Sección II. Escultura para la persuasión.
La lactación de san Bernardo, Alonso Cano, 1645-52 y 1657-60. Óleo sobre lienzo. Madrid, Museo Nacional del Prado
La correspondencia directa y natural con la realidad se logró con la corporeidad de la escultura, que dotó a lo divino de apariencia humana. Las esculturas debían comunicarse directamente con el fiel, como si estuvieran vivas. Las mayores posibilidades narrativas de la pintura sirvieron sin embargo para dejar testimonio de sucesos milagrosos, contribuyendo a fijar en la memoria historias en las que lo natural y lo sobrenatural se confundían.
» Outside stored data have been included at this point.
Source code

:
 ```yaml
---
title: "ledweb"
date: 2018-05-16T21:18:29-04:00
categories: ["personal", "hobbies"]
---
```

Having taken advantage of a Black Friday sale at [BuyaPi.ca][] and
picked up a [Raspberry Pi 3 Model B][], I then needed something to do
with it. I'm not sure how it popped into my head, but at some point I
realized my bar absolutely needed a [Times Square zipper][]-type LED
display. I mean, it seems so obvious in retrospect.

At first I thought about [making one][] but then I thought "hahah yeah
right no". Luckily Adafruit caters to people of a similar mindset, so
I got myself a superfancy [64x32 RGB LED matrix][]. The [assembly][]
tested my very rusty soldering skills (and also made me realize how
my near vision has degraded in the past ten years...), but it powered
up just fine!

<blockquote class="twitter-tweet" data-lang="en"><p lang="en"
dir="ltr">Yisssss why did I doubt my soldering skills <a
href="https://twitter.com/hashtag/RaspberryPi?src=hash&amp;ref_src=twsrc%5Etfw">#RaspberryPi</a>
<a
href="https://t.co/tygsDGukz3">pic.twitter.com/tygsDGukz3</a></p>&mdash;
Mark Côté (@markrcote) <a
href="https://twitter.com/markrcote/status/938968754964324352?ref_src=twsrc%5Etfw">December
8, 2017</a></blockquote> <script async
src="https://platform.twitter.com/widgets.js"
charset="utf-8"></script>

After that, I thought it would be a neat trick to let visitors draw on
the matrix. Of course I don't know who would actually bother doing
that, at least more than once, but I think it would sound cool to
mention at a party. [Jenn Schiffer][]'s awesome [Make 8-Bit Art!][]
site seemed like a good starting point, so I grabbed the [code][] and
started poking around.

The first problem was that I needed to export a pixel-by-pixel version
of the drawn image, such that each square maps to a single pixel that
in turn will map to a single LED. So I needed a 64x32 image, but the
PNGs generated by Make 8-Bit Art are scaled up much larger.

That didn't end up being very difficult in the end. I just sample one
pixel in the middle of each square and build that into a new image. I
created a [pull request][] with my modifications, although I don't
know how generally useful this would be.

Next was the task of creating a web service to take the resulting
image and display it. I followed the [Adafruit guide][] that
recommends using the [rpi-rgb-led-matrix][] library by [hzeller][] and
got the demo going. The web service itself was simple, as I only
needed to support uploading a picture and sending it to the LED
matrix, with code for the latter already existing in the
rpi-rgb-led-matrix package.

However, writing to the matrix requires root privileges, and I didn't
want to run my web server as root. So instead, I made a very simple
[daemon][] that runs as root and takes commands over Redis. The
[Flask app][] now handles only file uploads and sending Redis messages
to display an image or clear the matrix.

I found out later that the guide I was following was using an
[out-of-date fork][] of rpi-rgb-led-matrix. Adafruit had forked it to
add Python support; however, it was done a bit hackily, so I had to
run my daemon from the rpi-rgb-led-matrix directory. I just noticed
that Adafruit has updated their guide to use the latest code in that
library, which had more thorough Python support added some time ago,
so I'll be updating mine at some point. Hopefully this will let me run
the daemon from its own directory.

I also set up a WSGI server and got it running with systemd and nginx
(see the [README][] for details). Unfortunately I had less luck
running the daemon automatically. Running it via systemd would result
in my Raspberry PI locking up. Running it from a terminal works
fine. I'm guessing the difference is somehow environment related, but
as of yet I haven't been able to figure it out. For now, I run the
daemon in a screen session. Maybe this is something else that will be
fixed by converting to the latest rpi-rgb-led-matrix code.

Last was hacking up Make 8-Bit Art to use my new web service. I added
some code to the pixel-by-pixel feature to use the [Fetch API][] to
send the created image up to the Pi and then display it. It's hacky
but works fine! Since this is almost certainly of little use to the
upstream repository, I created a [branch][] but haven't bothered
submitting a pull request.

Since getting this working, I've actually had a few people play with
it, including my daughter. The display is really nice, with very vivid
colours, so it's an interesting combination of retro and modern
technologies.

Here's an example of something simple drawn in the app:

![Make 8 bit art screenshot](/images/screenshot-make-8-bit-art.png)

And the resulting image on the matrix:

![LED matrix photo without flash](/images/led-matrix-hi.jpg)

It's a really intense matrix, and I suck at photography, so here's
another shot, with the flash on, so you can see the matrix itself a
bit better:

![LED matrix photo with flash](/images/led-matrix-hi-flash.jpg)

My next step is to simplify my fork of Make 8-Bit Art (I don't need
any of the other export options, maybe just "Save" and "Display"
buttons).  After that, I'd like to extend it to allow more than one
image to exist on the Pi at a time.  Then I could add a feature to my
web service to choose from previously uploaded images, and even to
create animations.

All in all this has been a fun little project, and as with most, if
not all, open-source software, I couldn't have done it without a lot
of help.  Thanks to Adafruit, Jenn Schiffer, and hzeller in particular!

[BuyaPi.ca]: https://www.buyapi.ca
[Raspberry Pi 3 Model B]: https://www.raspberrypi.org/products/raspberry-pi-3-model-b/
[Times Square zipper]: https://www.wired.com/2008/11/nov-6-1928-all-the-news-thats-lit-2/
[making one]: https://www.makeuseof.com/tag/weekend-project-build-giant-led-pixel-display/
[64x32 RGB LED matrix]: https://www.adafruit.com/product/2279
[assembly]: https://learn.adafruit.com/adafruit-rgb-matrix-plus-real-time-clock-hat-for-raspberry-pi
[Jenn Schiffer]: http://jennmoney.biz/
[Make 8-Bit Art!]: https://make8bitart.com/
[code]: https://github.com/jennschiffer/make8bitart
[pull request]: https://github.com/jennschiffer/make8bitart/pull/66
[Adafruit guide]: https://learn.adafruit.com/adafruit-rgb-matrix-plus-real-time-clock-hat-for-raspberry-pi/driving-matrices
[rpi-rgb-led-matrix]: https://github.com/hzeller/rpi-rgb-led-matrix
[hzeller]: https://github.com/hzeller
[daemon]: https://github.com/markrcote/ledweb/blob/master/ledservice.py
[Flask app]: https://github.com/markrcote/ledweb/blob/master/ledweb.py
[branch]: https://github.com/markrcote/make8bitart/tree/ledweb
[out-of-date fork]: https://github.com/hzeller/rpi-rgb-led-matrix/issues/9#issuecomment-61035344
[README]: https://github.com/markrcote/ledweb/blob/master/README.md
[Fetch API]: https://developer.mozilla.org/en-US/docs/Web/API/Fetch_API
También la estampa desempeñó un papel fundamental a la hora de difundir las principales devociones escultóricas.
Sección III. Artífices y mediadores divinos y humanos.
La Inmaculada Concepción, Gregorio Fernández, h. 1630. Madera policromada, plata y postizos. Monforte de Lemos (Lugo), monasterio de Santa Clara
El prestigio de algunas esculturas devotas se apoyaba en leyendas que atribuían su creación a personajes bíblicos, aunque también los artífices convencionales de figuras sagradas debían ser virtuosos, porque su tarea trascendía el mero ejercicio artístico. El culto a san José y a su oficio de carpintero cobró especial importancia. Los sermones emplearon la imagen de Dios como supremo escultor, al que debía el ser humano su forma primera.
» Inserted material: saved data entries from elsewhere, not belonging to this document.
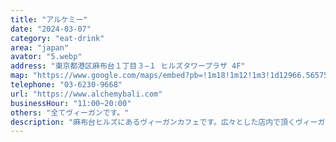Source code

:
 ```yaml
---
title: "アルケミー"
date: "2024-03-07"
category: "eat-drink"
area: "japan"
avator: "5.webp"
address: "東京都港区麻布台１丁目３−１ ヒルズタワープラザ 4F"
map: "https://www.google.com/maps/embed?pb=!1m18!1m12!1m3!1d12966.565759289497!2d139.7301724333901!3d35.661204797289464!2m3!1f0!2f0!3f0!3m2!1i1024!2i768!4f13.1!3m3!1m2!1s0x60188bbcd1158def%3A0x798a56e5add1f653!2sAlchemy!5e0!3m2!1sja!2sjp!4v1710817380339!5m2!1sja!2sjp"
telephone: "03-6230-9668"
url: "https://www.alchemybali.com"
businessHour: "11:00~20:00"
others: "全てヴィーガンです。"
description: "麻布台ヒルズにあるヴィーガンカフェです。広々とした店内で頂くヴィーガン料理は、バリ島発のレストランらしい、アジアンフュージョン料理も楽しめます。"
---
```


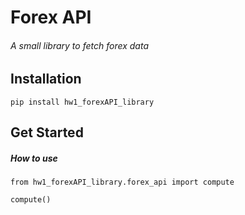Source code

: # Forex API

###### A small library to fetch forex data


## Installation

`pip install hw1_forexAPI_library`


## Get Started

##### How to use
```
from hw1_forexAPI_library.forex_api import compute

compute()
```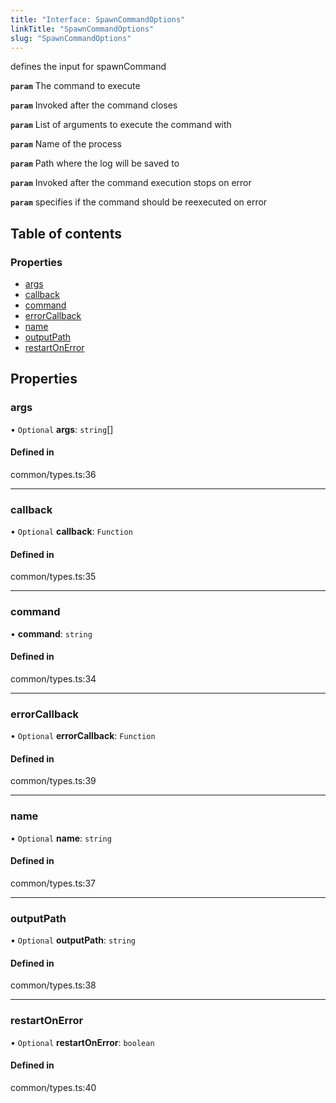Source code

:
 ```yaml
---
title: "Interface: SpawnCommandOptions"
linkTitle: "SpawnCommandOptions"
slug: "SpawnCommandOptions"
---
```


defines the input for spawnCommand

**`param`** The command to execute

**`param`** Invoked after the command closes

**`param`** List of arguments to execute the command with

**`param`** Name of the process

**`param`** Path where the log will be saved to

**`param`**
Invoked after the command execution stops on error

**`param`** specifies if the command should be reexecuted on error

## Table of contents

### Properties

- [args](SpawnCommandOptions.md#args)
- [callback](SpawnCommandOptions.md#callback)
- [command](SpawnCommandOptions.md#command)
- [errorCallback](SpawnCommandOptions.md#errorcallback)
- [name](SpawnCommandOptions.md#name)
- [outputPath](SpawnCommandOptions.md#outputpath)
- [restartOnError](SpawnCommandOptions.md#restartonerror)

## Properties

### args

• `Optional` **args**: `string`[]

#### Defined in

common/types.ts:36

___

### callback

• `Optional` **callback**: `Function`

#### Defined in

common/types.ts:35

___

### command

• **command**: `string`

#### Defined in

common/types.ts:34

___

### errorCallback

• `Optional` **errorCallback**: `Function`

#### Defined in

common/types.ts:39

___

### name

• `Optional` **name**: `string`

#### Defined in

common/types.ts:37

___

### outputPath

• `Optional` **outputPath**: `string`

#### Defined in

common/types.ts:38

___

### restartOnError

• `Optional` **restartOnError**: `boolean`

#### Defined in

common/types.ts:40
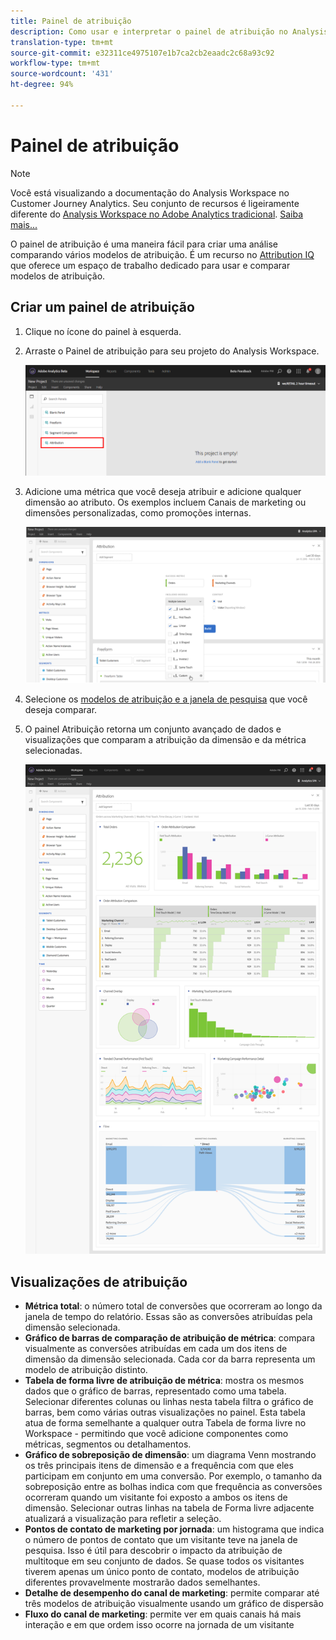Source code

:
 ```yaml
---
title: Painel de atribuição
description: Como usar e interpretar o painel de atribuição no Analysis Workspace.
translation-type: tm+mt
source-git-commit: e32311ce4975107e1b7ca2cb2eaadc2c68a93c92
workflow-type: tm+mt
source-wordcount: '431'
ht-degree: 94%

---
```



# Painel de atribuição

>[!NOTE]
>
>Você está visualizando a documentação do Analysis Workspace no Customer Journey Analytics. Seu conjunto de recursos é ligeiramente diferente do [Analysis Workspace no Adobe Analytics tradicional](https://docs.adobe.com/content/help/pt-BR/analytics/analyze/analysis-workspace/home.html). [Saiba mais...](/help/getting-started/cja-aa.md)

O painel de atribuição é uma maneira fácil para criar uma análise comparando vários modelos de atribuição. É um recurso no [Attribution IQ](../attribution/overview.md) que oferece um espaço de trabalho dedicado para usar e comparar modelos de atribuição.

## Criar um painel de atribuição

1. Clique no ícone do painel à esquerda.
1. Arraste o Painel de atribuição para seu projeto do Analysis Workspace.

   ![Novo painel de atribuição](assets/Attribution_Panel_1.png)

1. Adicione uma métrica que você deseja atribuir e adicione qualquer dimensão ao atributo. Os exemplos incluem Canais de marketing ou dimensões personalizadas, como promoções internas.

   ![Selecionar dimensão e métrica](assets/attribution_panel2.png)

1. Selecione os [modelos de atribuição e a janela de pesquisa](../attribution/models.md) que você deseja comparar.

1. O painel Atribuição retorna um conjunto avançado de dados e visualizações que comparam a atribuição da dimensão e da métrica selecionadas.

   ![Visualizações de atribuição](assets/attr_panel_vizs.png)

## Visualizações de atribuição

* **Métrica total**: o número total de conversões que ocorreram ao longo da janela de tempo do relatório. Essas são as conversões atribuídas pela dimensão selecionada.
* **Gráfico de barras de comparação de atribuição de métrica**: compara visualmente as conversões atribuídas em cada um dos itens de dimensão da dimensão selecionada. Cada cor da barra representa um modelo de atribuição distinto.
* **Tabela de forma livre de atribuição de métrica**: mostra os mesmos dados que o gráfico de barras, representado como uma tabela. Selecionar diferentes colunas ou linhas nesta tabela filtra o gráfico de barras, bem como várias outras visualizações no painel. Esta tabela atua de forma semelhante a qualquer outra Tabela de forma livre no Workspace - permitindo que você adicione componentes como métricas, segmentos ou detalhamentos.
* **Gráfico de sobreposição de dimensão**: um diagrama Venn mostrando os três principais itens de dimensão e a frequência com que eles participam em conjunto em uma conversão. Por exemplo, o tamanho da sobreposição entre as bolhas indica com que frequência as conversões ocorreram quando um visitante foi exposto a ambos os itens de dimensão. Selecionar outras linhas na tabela de Forma livre adjacente atualizará a visualização para refletir a seleção.
* **Pontos de contato de marketing por jornada**: um histograma que indica o número de pontos de contato que um visitante teve na janela de pesquisa. Isso é útil para descobrir o impacto da atribuição de multitoque em seu conjunto de dados. Se quase todos os visitantes tiverem apenas um único ponto de contato, modelos de atribuição diferentes provavelmente mostrarão dados semelhantes.
* **Detalhe de desempenho do canal de marketing**: permite comparar até três modelos de atribuição visualmente usando um gráfico de dispersão
* **Fluxo do canal de marketing**: permite ver em quais canais há mais interação e em que ordem isso ocorre na jornada de um visitante
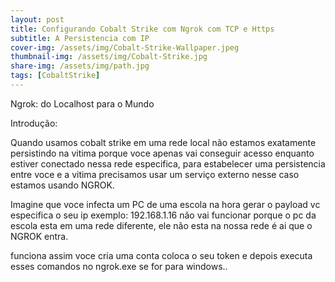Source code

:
 ```yaml
---
layout: post
title: Configurando Cobalt Strike com Ngrok com TCP e Https
subtitle: A Persistencia com IP
cover-img: /assets/img/Cobalt-Strike-Wallpaper.jpeg
thumbnail-img: /assets/img/Cobalt-Strike.jpg
share-img: /assets/img/path.jpg
tags: [CobaltStrike]
---
```


Ngrok: do Localhost para o Mundo

Introdução:

Quando usamos cobalt strike em uma rede local não estamos exatamente persistindo na vitima porque voce apenas vai conseguir acesso enquanto estiver conectado nessa rede especifica,
para estabelecer uma persistencia entre voce e a vitima precisamos usar um serviço externo nesse caso estamos usando NGROK.

Imagine que voce infecta um PC de uma escola na hora gerar o payload vc especifica o seu ip exemplo: 192.168.1.16 não vai funcionar porque o pc da escola esta em uma rede diferente,
ele não esta na nossa rede é ai que o NGROK entra.

funciona assim voce cria uma conta coloca o seu token e depois executa esses comandos no ngrok.exe se for para windows..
Sección IV. Volumen y policromía.
María Magdalena, Juan de Juni (escultor) y Juan Tomás Celma (policromador). 1551-70. Madera policromada. Valladolid, Museo Nacional de Escultura
La acción combinada de la escultura y la pintura perseguía hacer más creíble la humanidad de los santos. La escultura forma la imagen palpable y la pintura, que representa los afectos del alma, le da vida. Por su bajo coste, la madera fue el material por excelencia, susceptible de colorearse para simular la piel y los vestidos. El trabajo de la policromía alcanzó enorme sofisticación técnica.
Sección V. Negro de luto en un juego de espejos.
La Virgen de la Soledad. Atribuido a Sebastián Herrera Barnuevo, h. 1665. Óleo sobre lienzo. Madrid, Museo Nacional del Prado.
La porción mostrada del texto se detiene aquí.